Is SPD prepared? It was hard to tell from a short question-and-answer session with Assistant Chief Paul McDonagh, who will be serving as May Day field commander, and West Precinct Captain and May Day Incident Commander Chris Fowler. McDonagh, who spoke with SW at greater length while Fowler left to prepare for a meeting on the matter with SPD brass, obviously intended to reassure the public. But he said he couldn’t discuss tactics, including what measures the department is taking to prevent more May Day mayhem.

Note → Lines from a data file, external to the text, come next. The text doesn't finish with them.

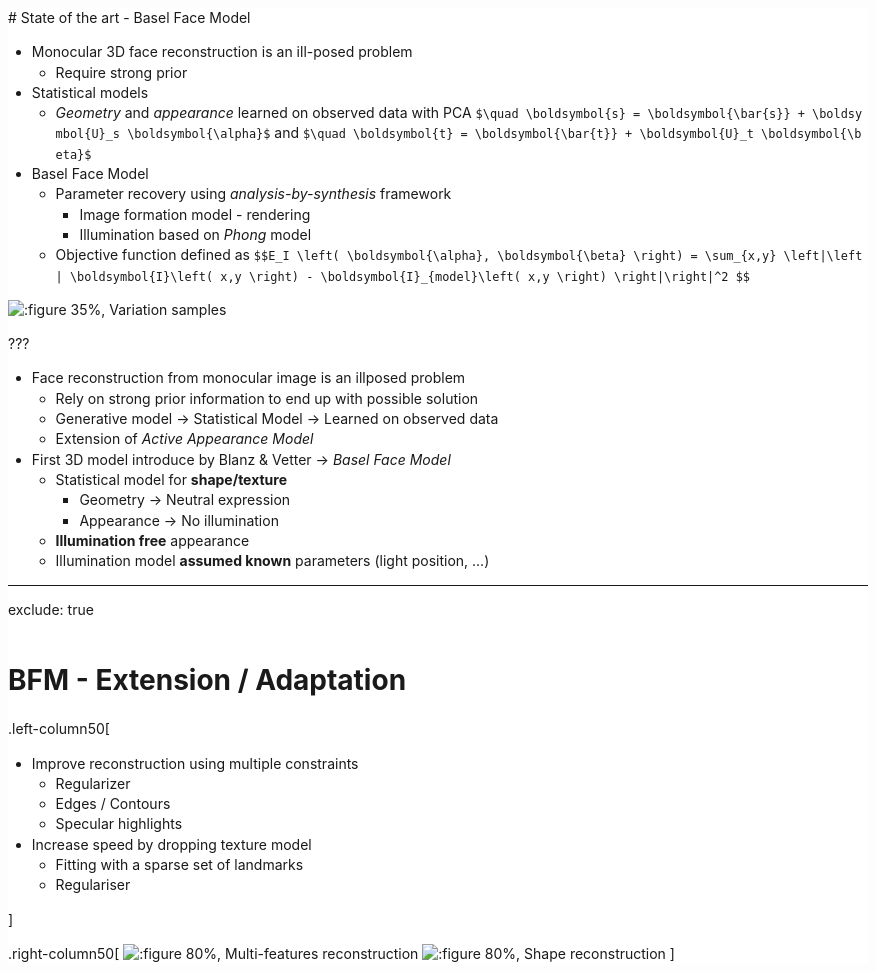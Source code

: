 
# State of the art - Basel Face Model

- Monocular 3D face reconstruction is an ill-posed problem
  - Require strong prior
- Statistical models
  - *Geometry* and *appearance* learned on observed data with PCA 	`$\quad \boldsymbol{s} = \boldsymbol{\bar{s}} + \boldsymbol{U}_s \boldsymbol{\alpha}$` and `$\quad \boldsymbol{t} = \boldsymbol{\bar{t}} + \boldsymbol{U}_t \boldsymbol{\beta}$`
- Basel Face Model
  - Parameter recovery using *analysis-by-synthesis* framework
     - Image formation model - rendering
     - Illumination based on *Phong* model
  - Objective function defined as `$$E_I \left( \boldsymbol{\alpha}, \boldsymbol{\beta} \right) = \sum_{x,y} \left|\left| \boldsymbol{I}\left( x,y \right) - \boldsymbol{I}_{model}\left( x,y \right) \right|\right|^2 $$`


![:figure 35%, Variation samples](figures/bfm_var.png)

???

- Face reconstruction from monocular image is an illposed problem 
  - Rely on strong prior information to end up with possible solution
  - Generative model -> Statistical Model -> Learned on observed data
  - Extension of *Active Appearance Model*
- First 3D model introduce by Blanz & Vetter -> *Basel Face Model*
  - Statistical model for **shape/texture**
     - Geometry -> Neutral expression
     - Appearance -> No illumination
  - **Illumination free** appearance
  - Illumination model **assumed known** parameters (light position, ...)

---

exclude: true

# BFM - Extension / Adaptation

.left-column50[

- Improve reconstruction using multiple constraints
  - Regularizer
  - Edges / Contours
  - Specular highlights
- Increase speed by dropping texture model
  - Fitting with a sparse set of landmarks
  - Regulariser


]

.right-column50[
![:figure 80%, Multi-features reconstruction](figures/mff_samples.png)
![:figure 80%, Shape reconstruction](figures/shape_only_sparse.png)
]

Indeed, at one point, he said that “you have to be careful you don’t infringe on someone’s rights” by engaging in preventative strategies. McDonagh and Fowler both seemed very, very eager to stress that they supported free speech. Asked for the overall message he was trying to convey in the briefing, McDonagh responded it was that SPD “supports the lawful assembly of people expressing their First Amendment rights.” He also pointed out that “there’s more to” May Day than the “couple of ruffians who come out late at night,” citing the annual immigration and labor march that “has a lot of history to it.”
Perhaps this emphasis is no surprise given accusations of excessive force lobbed at the department over its handling of previous May Days and in general, leading the DOJ to investigate and mandate reforms. According to KIRO Radio, socialist City Councilmember Kshama Sawant recently observed that it was police, not protesters, who at last year’s May Day brought out flashbang grenades, pepper spray and tear gas. “The overwhelming violence comes from the police,” Sawant told KIRO.
That view, however, doesn’t capture the aggressiveness on display by some of the marchers. From a dispatch filed by SW’s Matt Driscoll, who was on the scene at last year May Day “anti-captialist march:”
The crowd was feisty and antagonistic, and though many of the officers on duty seemed to handle themselves well, the confrontations mounted as the event progressed – which only seemed to embolden marchers. Without a doubt, the way SPD handled itself will be dissected over the coming days, as will the actions of the marchers, a handful of whom seemed hellbent on enticing police into the use of force.
Not long later, shortly before 8 pm, things got seriously dicey as police pushed the crowd toward 5th and Olive, using pepper spray and bike blocking tactics in an effort to keep people moving. By this point, protestors were flinging glass bottles and expletive-laden insults at police, with frequent chants of “Fuck the police!” and “ACAB! All Cops Are Bastards!” ringing in the air in the moments that weren’t filled with that startling pops of the flash bang grenades being launched by a clearly irritated police force. There was no shortage of flash bang grenades; at points downtown sounded like a war zone. It was legitimately frightening.
For all that, the scene was less chaotic than the year before, when police officers seemed to be MIA as the black-clad crowd went nuts. Fowler, who was the incident commander last year, has gotten much of the credit for that. So that may be the worst we can expect at a similar anti-capitalist protest planned for this year.
All he and McDonagh would say is that if the ruffians get out of control, they will “develop probable cause” to make arrests. And if they can’t make the arrests on May Day, they will form a task force, as they did last year, to identify the perpetrators.